If you’re a solo traveller, you’ll want to look out for hostels and B&Bs that are friendly to solo travellers. Look for places that have a common area where other travellers can hang out, or at least places where you can feel comfortable in your room alone without feeling like an outsider. Many hostels have kitchen facilities so that guests can prepare their own food instead of having to eat at restaurants every night. Some also have bars that offer cheap drinks and great conversation with other travellers. And TV lounges are good for winding down after a long day on the road!
A lot of hostels will let you book multiple nights on their website, which is perfect if you plan on staying over one night in Ireland!
You will probably meet people willing to share a taxi, or who want to go for dinner.
Some people travel around Ireland alone, and more than a few of them come back to me later saying how much they enjoyed the experience. They were surprised at just how friendly people in Ireland are and how many new friends they made.
The best way to meet people is through your travels—whether that means taking a bus somewhere or exploring the countryside on foot. If you’re looking for something less solitary, you can still do things like go on tour buses or take cooking classes with locals.
Dublin is a great place for the solo traveller
Dublin is a great place for the solo traveller – it’s a walkable city and there’s lots of accommodation options, from Airbnbs to hostels to five-star hotels. The most important thing is that you’re safe against pickpockets, but this applies all over the world really.
Download the Hailo app when on a Solo Holiday in Ireland
Download the Hailo app. It’s all about e-hailing taxis, so while you can hail someone on the street, or call a number or go into a taxi rank, this allows you to check how many minutes away your taxi is and when it will arrive. It also means that you don’t have to wait in line (a big bonus if it’s raining) and they won’t leave without you as they can see where you are via GPS.
You can use the Irish Rail website to plan your solo holiday in Ireland
The Irish Rail website is easy to use, and it allows you to book your ticket in advance. You can select a departure time and destination, as well as the type of transport you want (the train, bus or coach). We may purchase tickets at any station or ticket office during operating hours.
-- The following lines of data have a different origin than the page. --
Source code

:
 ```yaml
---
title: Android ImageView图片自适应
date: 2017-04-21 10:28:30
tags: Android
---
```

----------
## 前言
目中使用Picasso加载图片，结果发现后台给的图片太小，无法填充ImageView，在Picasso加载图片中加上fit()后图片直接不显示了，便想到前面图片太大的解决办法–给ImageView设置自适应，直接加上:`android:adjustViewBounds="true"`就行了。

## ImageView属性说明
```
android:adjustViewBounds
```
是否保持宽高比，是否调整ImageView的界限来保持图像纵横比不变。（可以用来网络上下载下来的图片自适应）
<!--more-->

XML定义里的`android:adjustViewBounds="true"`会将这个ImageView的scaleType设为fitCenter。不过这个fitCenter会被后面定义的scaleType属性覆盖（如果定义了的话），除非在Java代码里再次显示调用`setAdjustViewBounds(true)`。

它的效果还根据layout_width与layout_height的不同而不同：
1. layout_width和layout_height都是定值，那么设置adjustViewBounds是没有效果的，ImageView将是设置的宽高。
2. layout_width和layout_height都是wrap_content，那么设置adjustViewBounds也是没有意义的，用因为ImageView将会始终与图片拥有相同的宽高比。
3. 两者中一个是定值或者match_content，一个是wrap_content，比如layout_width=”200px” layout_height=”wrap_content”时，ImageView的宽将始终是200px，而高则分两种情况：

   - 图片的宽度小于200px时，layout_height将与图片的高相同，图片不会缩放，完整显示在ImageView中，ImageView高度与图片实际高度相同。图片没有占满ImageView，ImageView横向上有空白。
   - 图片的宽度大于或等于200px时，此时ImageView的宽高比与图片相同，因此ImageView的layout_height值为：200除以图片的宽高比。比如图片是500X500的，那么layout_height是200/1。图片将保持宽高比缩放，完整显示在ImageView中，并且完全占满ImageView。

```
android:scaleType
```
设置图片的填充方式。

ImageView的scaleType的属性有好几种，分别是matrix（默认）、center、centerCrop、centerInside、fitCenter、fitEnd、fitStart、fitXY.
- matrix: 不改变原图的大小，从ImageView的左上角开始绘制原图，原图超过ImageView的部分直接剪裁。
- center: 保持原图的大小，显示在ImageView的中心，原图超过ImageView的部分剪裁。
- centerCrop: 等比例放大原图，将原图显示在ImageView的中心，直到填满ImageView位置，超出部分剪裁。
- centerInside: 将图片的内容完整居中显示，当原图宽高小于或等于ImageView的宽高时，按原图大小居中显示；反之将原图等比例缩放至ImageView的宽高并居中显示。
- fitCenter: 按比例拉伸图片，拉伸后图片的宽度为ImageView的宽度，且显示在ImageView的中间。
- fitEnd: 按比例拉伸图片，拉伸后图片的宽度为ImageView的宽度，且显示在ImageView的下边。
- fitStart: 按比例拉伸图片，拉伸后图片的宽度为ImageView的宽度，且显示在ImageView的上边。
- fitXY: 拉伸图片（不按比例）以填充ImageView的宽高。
If you are in Dublin city centre, it’s best to use an ATM instead of buying a ticket from the station itself!
Bus Éireann also offers services throughout Ireland; these include intercity buses connecting major cities such as Cork and Galway with each other, commuter buses which run between smaller towns like Killarney and Limerick City every day (sometimes twice or even three times per day), plus night services that connect major towns with each other after midnight when all other forms of transport have stopped running. You can purchase your tickets online at www.buseireann.ie or by phoning their Customer Care Centre on 01 497 1900 within Ireland only: outside Ireland call +353 1 497 1900 Monday-Friday 0900-1700 GMT+1
Solo travellers are vulnerable to crime targeting tourists.
When travelling alone, you are more vulnerable to crime targeting tourists. Here are some precautionary tips that will help keep you safe during your trip:
- Be aware of your surroundings. Don’t walk down dark alleyways and back streets alone at night. If you’re carrying valuables or sizeable sums of cash, make sure they’re safely secured in a secure pouch or money belt under your clothing so they don’t get stolen if someone bumps into you on the street or grabs your bag while walking past.
- Lock up all valuables in the hotel room when not being worn, even if they just look like ordinary items such as jewelry or watches. The Irish police force encourages travellers who stay overnight at hotels (or even B&Bs) to always leave any expensive items behind when checking out in order to minimize their vulnerability should there be an incident such as theft from unattended vehicles parked outside hotels or B&Bs nearby.
Travelling by yourself can be a great way to take your time and enjoy the sights and sounds of a new country. It’s also cheaper than travelling with friends or family, so you’ll have more money left over for souvenirs!